I admit I felt incredibly self indulgent the day I stepped out of Devon Cafe in Surry Hills. Little did I know upon entering that Devon was and is run by two ex-Guillaume chefs who left the fine dining scene to throw in a little more flair to the casual comfort food dishes on offer for breakfast and lunch. Since opening in 2014, it has won awards, been featured in Good Food Guide and as a general rule, is quite popular on Sydney Instagram feeds.
The cafe staff were joking loudly to themselves, singing the choruses of pop songs (Bang Bang no less) with no problems but faltering and muttering when it came to the verses. Obvious slip ups of lyrics were followed by laughter. A guy with cool hair and a warm smile greeted me and showed me to the private courtyard of the cafe, where a few groups had gathered over coffee and breakfast backed by a graffitied wall and utilitarian style camouflage netting.
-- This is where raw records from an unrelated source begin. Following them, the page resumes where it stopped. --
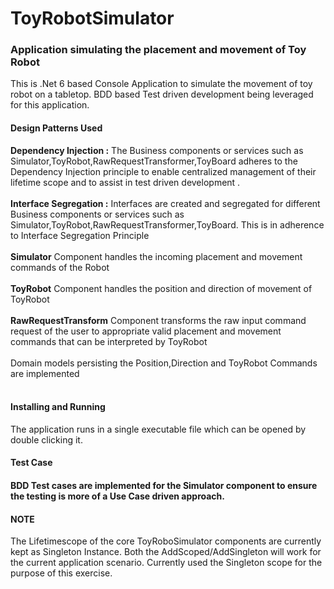 # ToyRobotSimulator
<h3>Application simulating the placement and movement of Toy Robot</h3>
This is .Net 6 based Console Application to simulate the movement of toy robot on a tabletop. BDD based Test driven development being leveraged for this application. 
<br><h4>Design Patterns Used</h4>
<b>Dependency Injection :</b> The Business components or services such as Simulator,ToyRobot,RawRequestTransformer,ToyBoard adheres to the Dependency Injection principle to enable centralized management of their lifetime scope and to assist in test driven development . <br><br>
<b>Interface Segregation :</b> Interfaces are created and segregated for different Business components or services such as Simulator,ToyRobot,RawRequestTransformer,ToyBoard. This is in adherence to Interface Segregation Principle<br><br>
<b>Simulator</b> Component handles the incoming placement and movement commands of the Robot<br><br>
<b>ToyRobot</b> Component handles the position and direction of movement of ToyRobot<br><br>
<b>RawRequestTransform</b> Component transforms the raw input command request of the user to appropriate valid placement and movement commands that can be interpreted by ToyRobot<br><br>
Domain models persisting the Position,Direction and ToyRobot Commands are implemented<br><br>
<h4>Installing and Running</h4>
The application runs in a single executable file which can be opened by double clicking it. 
<h4>Test Case <h4>
  BDD Test cases are implemented for the Simulator component to ensure the testing is more of a Use Case driven approach. 
<h4>NOTE</h4>
  The Lifetimescope of the core ToyRoboSimulator components are currently kept as Singleton Instance. Both the AddScoped/AddSingleton will work for the current application scenario. Currently used the Singleton scope for the purpose of this exercise.
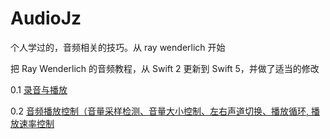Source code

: # AudioJz
个人学过的，音频相关的技巧。从 ray wenderlich 开始




把 Ray Wenderlich 的音频教程，从 Swift 2 更新到 Swift 5，并做了适当的修改

0.1 [录音与播放](https://github.com/BoxDengJZ/AudioJz/archive/v0.01.zip)


0.2 [音频播放控制（音量采样检测、音量大小控制、左右声道切换、播放循环, 播放速率控制](https://github.com/BoxDengJZ/AudioJz/archive/v0.01.zip)
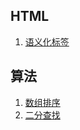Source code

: ## HTML

1. [语义化标签](https://developer.mozilla.org/zh-CN/docs/Glossary/Semantics#%E8%AF%AD%E4%B9%89%E5%8C%96%E5%85%83%E7%B4%A0)
## 算法

1. [数组排序](src/array-sort)
2. [二分查找](src/binary-search)
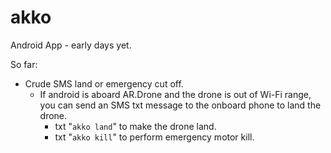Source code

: akko
====

Android App - early days yet.

So far:

- Crude SMS land or emergency cut off.
   - If android is aboard AR.Drone and the drone is out of Wi-Fi range, you can send an SMS txt message to the onboard phone to land the drone.
      - txt "`akko land`" to make the drone land.
      - txt "`akko kill`" to perform emergency motor kill.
As I was on my own and the staff had proven entertaining, I chose to sit at the long table at the front of the cafe, where natural light poured in over the long wooden table and the sound of bicycles and cars swooshed past on Devonshire Street outside. I watched as suppliers came through the cafe with boxes of flour, beans and milk, stocking up for the weekend. Regulars lining at the counter were asked what they wanted but it was clear that they always ordered the same to go. Flat white. Latte. Picturesque swans in a cup.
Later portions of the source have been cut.